- **PROMPT**
Give a count of the lines below that have the string "contains" in them, with no other words.

-------------------------

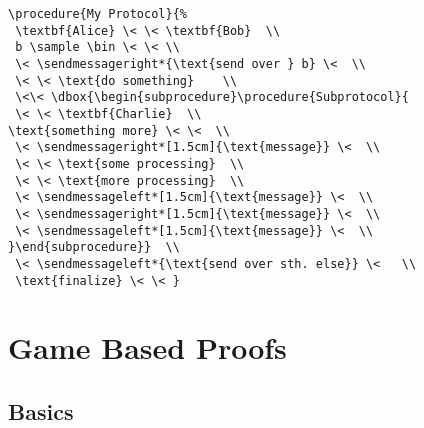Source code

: \documentclass[a4paper]{report}
\begin{document}
\begin{lstlisting}
\procedure{My Protocol}{%
 \textbf{Alice} \< \< \textbf{Bob}  \\
 b \sample \bin \< \< \\
 \< \sendmessageright*{\text{send over } b} \<  \\
 \< \< \text{do something}    \\
 \<\< \dbox{\begin{subprocedure}\procedure{Subprotocol}{
 \< \< \textbf{Charlie}  \\
\text{something more} \< \<  \\
 \< \sendmessageright*[1.5cm]{\text{message}} \<  \\
 \< \< \text{some processing}  \\
 \< \< \text{more processing}  \\ 
 \< \sendmessageleft*[1.5cm]{\text{message}} \<  \\
 \< \sendmessageright*[1.5cm]{\text{message}} \<  \\
 \< \sendmessageleft*[1.5cm]{\text{message}} \<  \\
}\end{subprocedure}}  \\
 \< \sendmessageleft*{\text{send over sth. else}} \<   \\
 \text{finalize} \< \< }
\end{lstlisting}






\chapter{Game Based Proofs}
\label{chap:gbproofs}

\section{Basics}
\end{document}

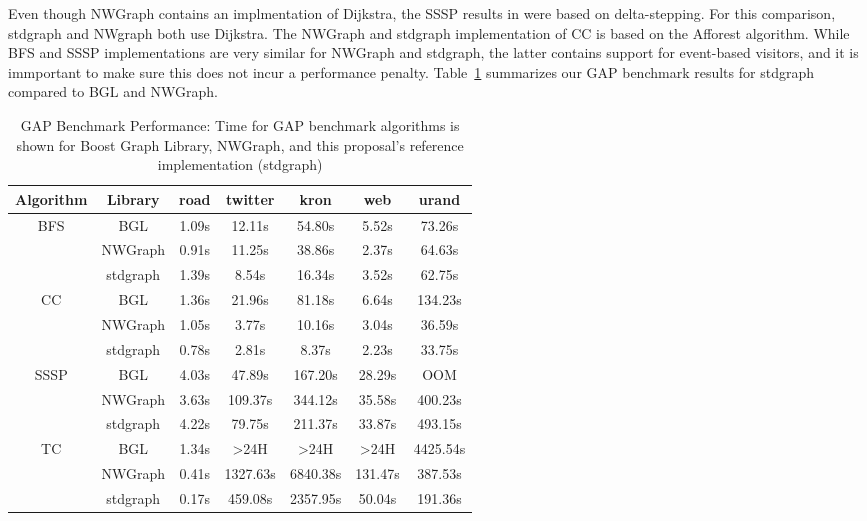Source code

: Even though NWGraph contains an implmentation of Dijkstra, the SSSP results in \cite{REF_nwgraph_library}
were based on delta-stepping. For this comparison, stdgraph and NWgraph both use Dijkstra.
The NWGraph and stdgraph implementation of CC is based on the Afforest \cite{sutton2018optimizing} algorithm.
While BFS and SSSP implementations are very similar for NWGraph and stdgraph, the latter contains
support for event-based visitors, and it is immportant to make sure this does not incur a performance penalty.
Table~\ref{tab:performance_numbers} summarizes our GAP benchmark results for stdgraph compared to BGL and NWGraph.

\begin{table}[h!]
\centering
\begin{tabular}{ c c c c c c c }
Algorithm & Library & road & twitter & kron & web & urand \\
\hline
\multirow{3}{*}{BFS} & BGL & 1.09s & 12.11s & 54.80s & 5.52s & 73.26s \\
& NWGraph & 0.91s & 11.25s & 38.86s & 2.37s & 64.63s \\
& stdgraph & 1.39s & 8.54s & 16.34s & 3.52s & 62.75s \\
\hline
\multirow{3}{*}{CC} & BGL & 1.36s & 21.96s & 81.18s & 6.64s & 134.23s \\
& NWGraph & 1.05s & 3.77s & 10.16s & 3.04s & 36.59s \\
& stdgraph & 0.78s & 2.81s & 8.37s & 2.23s & 33.75s \\
\hline
\multirow{3}{*}{SSSP} & BGL & 4.03s & 47.89s & 167.20s & 28.29s & OOM \\
& NWGraph & 3.63s & 109.37s & 344.12s & 35.58s & 400.23s \\
& stdgraph & 4.22s & 79.75s & 211.37s & 33.87s & 493.15s \\
\hline
\multirow{3}{*}{TC} & BGL & 1.34s & >24H & >24H & >24H & 4425.54s \\
& NWGraph & 0.41s & 1327.63s & 6840.38s & 131.47s & 387.53s \\
& stdgraph & 0.17s & 459.08s & 2357.95s & 50.04s & 191.36s \\
\hline
\end{tabular}
\caption{GAP Benchmark Performance: Time for GAP benchmark algorithms is shown for Boost Graph Library, NWGraph, and this proposal's reference implementation (stdgraph)}
\label{tab:performance_numbers}
\end{table}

-------------------------

- **TASK RESPONSE**
2